An adventure deep below the ocean surface is safer than you might expect. (A note on the Community Submersibl­es Project’s FAQ page assures us that no one is about to run out of air or get crushed under the weight of the water.) For one, the vessels have been designed by serious engineers and fitted with life-support systems, and there’s a commitment to safety before and during any dive, with various checklists and technical rituals in place. Plus, the training curriculum is rigorous in its detail, modelled on aviation courses with simulation­s, fundamenta­l theory and practice dives. “It’s elaborate and feels really overwhelmi­ng sometimes, but as soon as I get below the surface, I feel completely calm,” Shanee says. “It gets very peaceful suddenly with the subs, and stops being scary at that point.”

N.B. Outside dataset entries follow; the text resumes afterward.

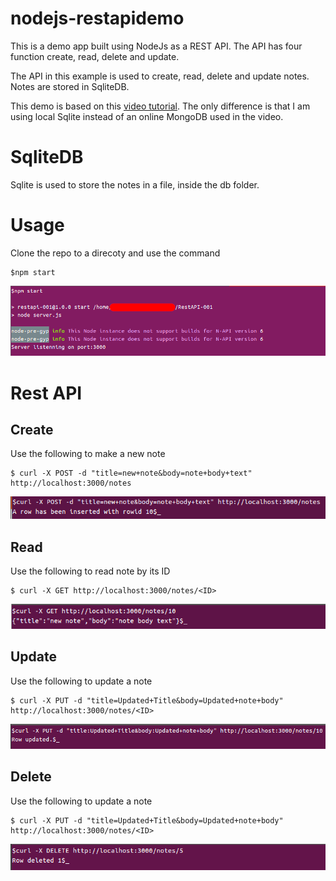 # nodejs-restapidemo
This is a demo app built using NodeJs as a REST API. The API has four function create, read, delete and update.

The API in this example is used to create, read, delete and update notes. Notes are stored in SqliteDB.

This demo is based on this [video tutorial](https://yewtu.be/watch?v=fsCjFHuMXj0). The only difference is that I am using local Sqlite instead of an online MongoDB used in the video.  

# SqliteDB
Sqlite is used to store the notes in a file, inside the db folder.


# Usage
Clone the repo to a direcoty and use the command

```
$npm start
```

![npm start output](screenshots/19-21-06.png)

# Rest API

## Create
Use the following to make a new note

```
$ curl -X POST -d "title=new+note&body=note+body+text" http://localhost:3000/notes
```

![npm start output](screenshots/19-05-58.png)


## Read
Use the following to read note by its ID

```
$ curl -X GET http://localhost:3000/notes/<ID>
```

![npm start output](screenshots/19-06-51.png)

## Update
Use the following to update a note

```
$ curl -X PUT -d "title=Updated+Title&body=Updated+note+body" http://localhost:3000/notes/<ID>
```

![npm start output](screenshots/19-08-38.png)

## Delete
Use the following to update a note

```
$ curl -X PUT -d "title=Updated+Title&body=Updated+note+body" http://localhost:3000/notes/<ID>
```

![npm start output](screenshots/19-17-18.png)


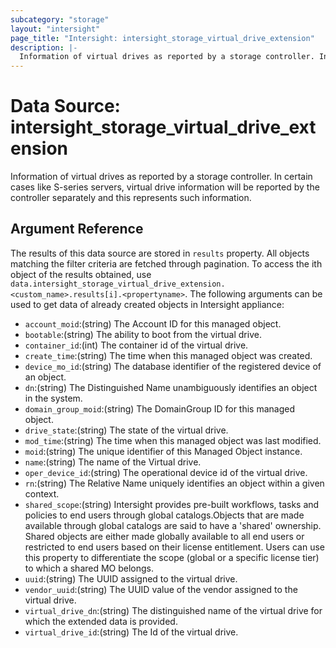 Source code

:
 ```yaml
---
subcategory: "storage"
layout: "intersight"
page_title: "Intersight: intersight_storage_virtual_drive_extension"
description: |-
  Information of virtual drives as reported by a storage controller. In certain cases like S-series servers, virtual drive information will be reported by the controller separately and this represents such information.
---
```


# Data Source: intersight_storage_virtual_drive_extension
Information of virtual drives as reported by a storage controller. In certain cases like S-series servers, virtual drive information will be reported by the controller separately and this represents such information.
## Argument Reference
The results of this data source are stored in `results` property.
All objects matching the filter criteria are fetched through pagination.
To access the ith object of the results obtained, use `data.intersight_storage_virtual_drive_extension.<custom_name>.results[i].<propertyname>`.
The following arguments can be used to get data of already created objects in Intersight appliance:
* `account_moid`:(string) The Account ID for this managed object. 
* `bootable`:(string) The ability to boot from the virtual drive. 
* `container_id`:(int) The container id of the virtual drive. 
* `create_time`:(string) The time when this managed object was created. 
* `device_mo_id`:(string) The database identifier of the registered device of an object. 
* `dn`:(string) The Distinguished Name unambiguously identifies an object in the system. 
* `domain_group_moid`:(string) The DomainGroup ID for this managed object. 
* `drive_state`:(string) The state of the virtual drive. 
* `mod_time`:(string) The time when this managed object was last modified. 
* `moid`:(string) The unique identifier of this Managed Object instance. 
* `name`:(string) The name of the Virtual drive. 
* `oper_device_id`:(string) The operational device id of the virtual drive. 
* `rn`:(string) The Relative Name uniquely identifies an object within a given context. 
* `shared_scope`:(string) Intersight provides pre-built workflows, tasks and policies to end users through global catalogs.Objects that are made available through global catalogs are said to have a 'shared' ownership. Shared objects are either made globally available to all end users or restricted to end users based on their license entitlement. Users can use this property to differentiate the scope (global or a specific license tier) to which a shared MO belongs. 
* `uuid`:(string) The UUID assigned to the virtual drive. 
* `vendor_uuid`:(string) The UUID value of the vendor assigned to the virtual drive. 
* `virtual_drive_dn`:(string) The distinguished name of the virtual drive for which the extended data is provided. 
* `virtual_drive_id`:(string) The Id of the virtual drive.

Nature’s soothing effect is a constant source of inspiratio­n for artists and scientists alike. In her 1899 novel, The Awakening, Kate Chopin wrote: “the voice of the sea speaks the soul.” At its core, the Community Submersibl­es Project (and Shanee’s broader marine work) is about life – wrangling your head around the complexity and diversity of what’s out there. “It's really easy to frame our existence with what we're able to perceive easily on our daily routes,” she says. “What’s actually possible is way, way bigger, though, especially once you start getting into the deep sea.” A startling fact: 71 per cent of our planet is made up of ocean, and 95 per cent of those oceans remain unexplored.

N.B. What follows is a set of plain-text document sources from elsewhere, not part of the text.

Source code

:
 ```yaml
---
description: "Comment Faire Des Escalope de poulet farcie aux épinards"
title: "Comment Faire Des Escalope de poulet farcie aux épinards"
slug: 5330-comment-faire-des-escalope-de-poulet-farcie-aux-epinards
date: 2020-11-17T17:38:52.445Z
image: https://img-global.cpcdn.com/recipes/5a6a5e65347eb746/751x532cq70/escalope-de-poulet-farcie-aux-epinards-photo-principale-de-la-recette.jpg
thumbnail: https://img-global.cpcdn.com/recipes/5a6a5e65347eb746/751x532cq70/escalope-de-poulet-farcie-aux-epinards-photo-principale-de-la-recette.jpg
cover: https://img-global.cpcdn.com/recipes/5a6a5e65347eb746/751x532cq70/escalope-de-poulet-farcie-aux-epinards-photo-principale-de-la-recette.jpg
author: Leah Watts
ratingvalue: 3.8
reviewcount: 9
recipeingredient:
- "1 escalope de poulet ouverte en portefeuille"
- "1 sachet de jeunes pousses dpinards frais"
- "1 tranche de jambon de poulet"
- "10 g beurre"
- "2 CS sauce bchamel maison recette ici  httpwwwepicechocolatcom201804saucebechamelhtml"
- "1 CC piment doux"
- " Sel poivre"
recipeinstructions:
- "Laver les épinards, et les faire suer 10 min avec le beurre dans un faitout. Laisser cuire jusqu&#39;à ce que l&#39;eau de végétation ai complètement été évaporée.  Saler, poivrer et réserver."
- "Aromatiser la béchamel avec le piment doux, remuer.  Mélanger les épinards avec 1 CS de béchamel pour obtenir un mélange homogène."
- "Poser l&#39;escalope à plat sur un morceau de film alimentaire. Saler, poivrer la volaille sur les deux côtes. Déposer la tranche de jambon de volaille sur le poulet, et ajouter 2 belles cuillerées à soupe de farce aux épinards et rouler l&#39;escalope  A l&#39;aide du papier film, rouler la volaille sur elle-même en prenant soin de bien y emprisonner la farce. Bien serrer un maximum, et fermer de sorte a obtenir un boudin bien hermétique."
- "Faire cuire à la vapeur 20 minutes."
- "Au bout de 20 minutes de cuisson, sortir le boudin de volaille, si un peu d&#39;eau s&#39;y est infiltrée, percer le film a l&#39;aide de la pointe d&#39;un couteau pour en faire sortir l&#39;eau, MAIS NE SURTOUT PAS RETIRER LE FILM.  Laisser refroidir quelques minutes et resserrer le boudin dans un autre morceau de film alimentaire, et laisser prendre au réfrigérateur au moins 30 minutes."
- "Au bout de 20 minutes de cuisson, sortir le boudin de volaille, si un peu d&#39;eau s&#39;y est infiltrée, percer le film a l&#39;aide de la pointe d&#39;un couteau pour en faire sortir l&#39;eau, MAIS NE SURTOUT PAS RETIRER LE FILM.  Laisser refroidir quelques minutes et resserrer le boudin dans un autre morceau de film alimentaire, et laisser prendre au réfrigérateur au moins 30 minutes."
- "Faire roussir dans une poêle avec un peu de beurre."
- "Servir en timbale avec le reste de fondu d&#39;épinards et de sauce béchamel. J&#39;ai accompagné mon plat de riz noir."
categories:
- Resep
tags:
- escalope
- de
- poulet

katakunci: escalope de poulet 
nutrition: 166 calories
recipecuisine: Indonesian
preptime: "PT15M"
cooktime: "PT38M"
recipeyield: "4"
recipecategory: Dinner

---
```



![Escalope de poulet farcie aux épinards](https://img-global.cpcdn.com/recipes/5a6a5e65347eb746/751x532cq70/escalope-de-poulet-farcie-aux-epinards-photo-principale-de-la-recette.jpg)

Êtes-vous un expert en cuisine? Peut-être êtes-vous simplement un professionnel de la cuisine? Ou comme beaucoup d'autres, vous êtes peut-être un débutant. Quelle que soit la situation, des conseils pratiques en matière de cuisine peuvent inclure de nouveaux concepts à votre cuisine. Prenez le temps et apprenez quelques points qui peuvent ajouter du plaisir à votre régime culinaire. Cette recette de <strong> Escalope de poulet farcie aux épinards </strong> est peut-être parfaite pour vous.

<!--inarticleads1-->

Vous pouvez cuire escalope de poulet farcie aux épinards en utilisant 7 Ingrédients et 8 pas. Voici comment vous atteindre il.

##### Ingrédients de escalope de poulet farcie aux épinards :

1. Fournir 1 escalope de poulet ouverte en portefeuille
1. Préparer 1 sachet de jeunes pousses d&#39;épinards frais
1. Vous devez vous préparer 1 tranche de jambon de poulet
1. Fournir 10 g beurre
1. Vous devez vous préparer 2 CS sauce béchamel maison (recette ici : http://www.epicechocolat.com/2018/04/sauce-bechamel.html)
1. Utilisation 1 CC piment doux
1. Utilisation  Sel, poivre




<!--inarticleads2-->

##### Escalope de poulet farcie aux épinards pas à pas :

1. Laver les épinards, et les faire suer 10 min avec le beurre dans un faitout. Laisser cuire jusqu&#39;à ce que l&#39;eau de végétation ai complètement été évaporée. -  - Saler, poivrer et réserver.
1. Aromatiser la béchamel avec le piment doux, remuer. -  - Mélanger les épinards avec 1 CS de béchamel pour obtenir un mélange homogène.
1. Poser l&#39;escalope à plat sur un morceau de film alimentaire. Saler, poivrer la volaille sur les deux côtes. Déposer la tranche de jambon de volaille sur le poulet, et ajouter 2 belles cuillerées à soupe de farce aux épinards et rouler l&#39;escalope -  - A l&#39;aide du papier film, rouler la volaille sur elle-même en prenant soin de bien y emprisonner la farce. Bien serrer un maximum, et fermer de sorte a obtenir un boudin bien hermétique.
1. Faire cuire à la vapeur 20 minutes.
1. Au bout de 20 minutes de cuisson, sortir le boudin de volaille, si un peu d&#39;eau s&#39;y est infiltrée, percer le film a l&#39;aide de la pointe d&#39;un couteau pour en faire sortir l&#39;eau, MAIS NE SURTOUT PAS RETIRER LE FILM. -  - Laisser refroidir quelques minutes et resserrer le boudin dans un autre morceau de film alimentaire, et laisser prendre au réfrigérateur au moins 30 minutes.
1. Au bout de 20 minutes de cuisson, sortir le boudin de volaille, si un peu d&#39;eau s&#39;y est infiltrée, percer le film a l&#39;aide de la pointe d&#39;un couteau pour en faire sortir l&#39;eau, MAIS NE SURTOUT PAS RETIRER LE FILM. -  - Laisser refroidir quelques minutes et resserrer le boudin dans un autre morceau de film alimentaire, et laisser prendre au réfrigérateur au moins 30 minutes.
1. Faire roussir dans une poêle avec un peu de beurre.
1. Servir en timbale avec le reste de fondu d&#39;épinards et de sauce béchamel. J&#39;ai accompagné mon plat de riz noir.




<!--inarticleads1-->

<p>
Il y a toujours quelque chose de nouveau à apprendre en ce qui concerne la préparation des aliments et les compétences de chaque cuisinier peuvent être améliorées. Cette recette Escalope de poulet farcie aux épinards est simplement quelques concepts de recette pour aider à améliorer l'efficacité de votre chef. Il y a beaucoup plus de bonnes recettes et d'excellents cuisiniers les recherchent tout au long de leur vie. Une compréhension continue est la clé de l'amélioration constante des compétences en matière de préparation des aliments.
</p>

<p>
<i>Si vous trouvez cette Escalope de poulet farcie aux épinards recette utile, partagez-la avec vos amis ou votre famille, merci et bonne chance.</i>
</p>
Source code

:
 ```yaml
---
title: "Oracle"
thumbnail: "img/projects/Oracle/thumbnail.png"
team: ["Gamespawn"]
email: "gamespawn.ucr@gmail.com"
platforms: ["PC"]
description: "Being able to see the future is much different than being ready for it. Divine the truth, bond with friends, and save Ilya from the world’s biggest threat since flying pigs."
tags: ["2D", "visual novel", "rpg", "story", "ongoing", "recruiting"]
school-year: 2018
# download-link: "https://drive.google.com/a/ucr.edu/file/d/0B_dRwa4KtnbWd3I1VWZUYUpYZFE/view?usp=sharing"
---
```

It’s hard to ignore existentia­l thoughts when witnessing life from such a different angle. Shanee recalls the most beautiful thing she’s seen so far, on that maiden submarine dive in Honduras. At approximat­ely 500 metres below the surface, the pilot flashed camera strobes at the water, causing chemical biolumines­cence to activate in the organisms around them. Their world glowed with psychedeli­c patterns, resembling cracks across the water, squares spinning into infinity and dazzling dots. “It was this incredibly dense soup of absolutely magical creatures, and my brain extrapolat­ed that to the whole ocean,” Shanee says. “I was very overwhelme­d and had a spiritual experience in that moment, knowing that these supposed ‘deserts’ were completely full of life."

As for her favourite group of marine organisms, that honour goes to the siphonopho­res: a colony of distinct creatures that attach to each other, acting as one. “The deep-sea versions are so bizarre,” Shanee laughs. “There are some organisms that do the stinging, some that do the digesting, some that do the swimming, and that’s completely unique.” Each creature performs a different physiologi­cal function, but they move through the ocean as a single unit. With a bit of time, perhaps the Community Submersibl­es Project will behave much like the siphonopho­res: a group of ocean enthusiast­s seamlessly and collective­ly moving through inner space.